I didn't written down the exact steps, so my report is not reliable, sorry. I remember that I

Installed CUDA Toolkit 10.1 from the link from manual: https://developer.nvidia.com/cuda-toolkit-archive
Installed cuDNN SDK 7.6.5 from nvidia website.
Rebooted
Executed every command from Ubuntu 18.04 console commands block https://www.tensorflow.org/install/gpu I didn't reboot in the middle of the block as it tells me to do because I already had required drivers and kernel module. A violation, yes.

So it was not a clean install. I do not have a spare machine with supported GPU to make clean test for you guys. I also don't think that GPU virtualization is mature to use virtual machine on my primary PC.

ahtik · 2020-09-23T19:26:30Z

@Zapunidi Yes, CUDA and CUDA Toolkit is 100% the same. This reboot in the middle does not matter, as long as you still reboot after the last step.

One thing that might work is to run on top of everything still the "local" installation method like this and see what happens after reboot (taken from my comment above):

# CUDA 10.1 instructions for creating a locally available repo and installing from it
wget https://developer.download.nvidia.com/compute/cuda/repos/ubuntu1804/x86_64/cuda-ubuntu1804.pin
sudo mv cuda-ubuntu1804.pin /etc/apt/preferences.d/cuda-repository-pin-600
wget http://developer.download.nvidia.com/compute/cuda/10.1/Prod/local_installers/cuda-repo-ubuntu1804-10-1-local-10.1.243-418.87.00_1.0-1_amd64.deb
sudo dpkg -i cuda-repo-ubuntu1804-10-1-local-10.1.243-418.87.00_1.0-1_amd64.deb
sudo apt-key add /var/cuda-repo-10-1-local-10.1.243-418.87.00/7fa2af80.pub
sudo apt-get update

sudo apt install cuda-10.1

# Check which libs are now where, just for your own sanity; env vars should be set after reboot by themselves.
sudo find /usr/local/cuda/ -name '*blas*'
sudo find /usr/lib/ -name '*blas*'

IF this fails and still curious, you can try with my instructions in #43236 (comment) using the "local" repo installation method and this way the CUDA version remains 10.1&TF works fine. Just make sure not to reboot before the end and ensure most recent nvidia-driver-418 suitable for your GPU is used (the same that you currently have). This does involve some risk when using on a primary PC, I just don't know a better way to quickly clean up everything cuda-related without removing the nvidia driver at the same time.

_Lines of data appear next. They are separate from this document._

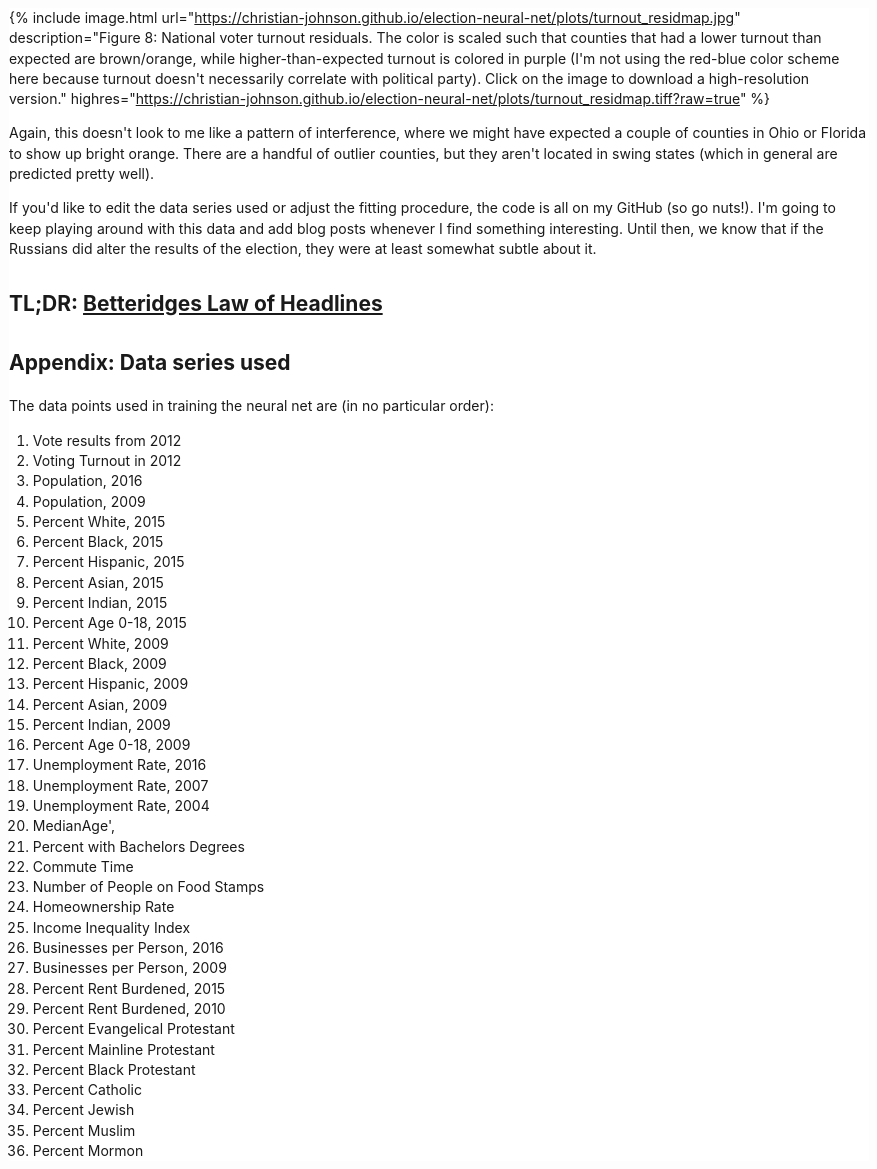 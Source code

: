 
{% include image.html url="https://christian-johnson.github.io/election-neural-net/plots/turnout_residmap.jpg" description="Figure 8: National voter turnout residuals. The color is scaled such that counties that had a lower turnout than expected are brown/orange, while higher-than-expected turnout is colored in purple (I'm not using the red-blue color scheme here because turnout doesn't necessarily correlate with political party). Click on the image to download a high-resolution version." highres="https://christian-johnson.github.io/election-neural-net/plots/turnout_residmap.tiff?raw=true" %}

Again, this doesn't look to me like a pattern of interference, where we might have expected a couple of counties in Ohio or Florida to show up bright orange.
There are a handful of outlier counties, but they aren't located in swing states (which in general are predicted pretty well).

If you'd like to edit the data series used or adjust the fitting procedure, the code is all on my GitHub (so go nuts!).
I'm going to keep playing around with this data and add blog posts whenever I find something interesting.
Until then, we know that if the Russians did alter the results of the election, they were at least somewhat subtle about it.

## TL;DR: [Betteridges Law of Headlines](https://en.wikipedia.org/wiki/Betteridge%27s_law_of_headlines)


## Appendix: Data series used
The data points used in training the neural net are (in no particular order):
1. Vote results from 2012
2. Voting Turnout in 2012
3. Population, 2016
4. Population, 2009
5. Percent White, 2015
6. Percent Black, 2015
7. Percent Hispanic, 2015
8. Percent Asian, 2015
9. Percent Indian, 2015
10. Percent Age 0-18, 2015
11. Percent White, 2009
12. Percent Black, 2009
13. Percent Hispanic, 2009
14. Percent Asian, 2009
15. Percent Indian, 2009
16. Percent Age 0-18, 2009
17. Unemployment Rate, 2016
18. Unemployment Rate, 2007
19. Unemployment Rate, 2004
20. MedianAge',
21. Percent with Bachelors Degrees
22. Commute Time
23. Number of People on Food Stamps
24. Homeownership Rate
25. Income Inequality Index
26. Businesses per Person, 2016
27. Businesses per Person, 2009
28. Percent Rent Burdened, 2015
29. Percent Rent Burdened, 2010
30. Percent Evangelical Protestant
31. Percent Mainline Protestant
32. Percent Black Protestant
33. Percent Catholic
34. Percent Jewish
35. Percent Muslim
26. Percent Mormon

bnsblue · 2020-10-01T18:57:09Z

The problem is that libcublas seems to be missing when installing cuda-10.1 via apt
You'll not be able to find libcublas.so.10 under /usr/local/cuda-10.1/lib64/ (default path of installation)

A work around seems to be installing cuda-10.1 via runfile. I encountered another error during the installation process but maybe it works for you.

Check this thread for more details: https://forums.developer.nvidia.com/t/cublas-for-10-1-is-missing/71015/18

ahtik · 2020-10-01T20:38:17Z

@bnsblue If using the local installer method that I detailed in my comment above then libcublas.so.10 is being installed into /usr/lib/x86_64-linux-gnu/libcublas.so.10 and everything works fine without additional tweaks [1]. This works both for Ubuntu 18.04 and 20.04. Indeed, the TensorFlow official GPU installation method does not work for me as well. Btw, for Ubuntu 20.04 one should still use the 1804 repo in order to get access to cuda-10.1 (2004 apt only seems to have cuda-11).

[1] It has involved a bit for our use and does not include the libcudnn7 and tensorrt bits, but this should still work as well. For nvidia drivers using v455. If you're interested, I can provide the full instruction that I'm using.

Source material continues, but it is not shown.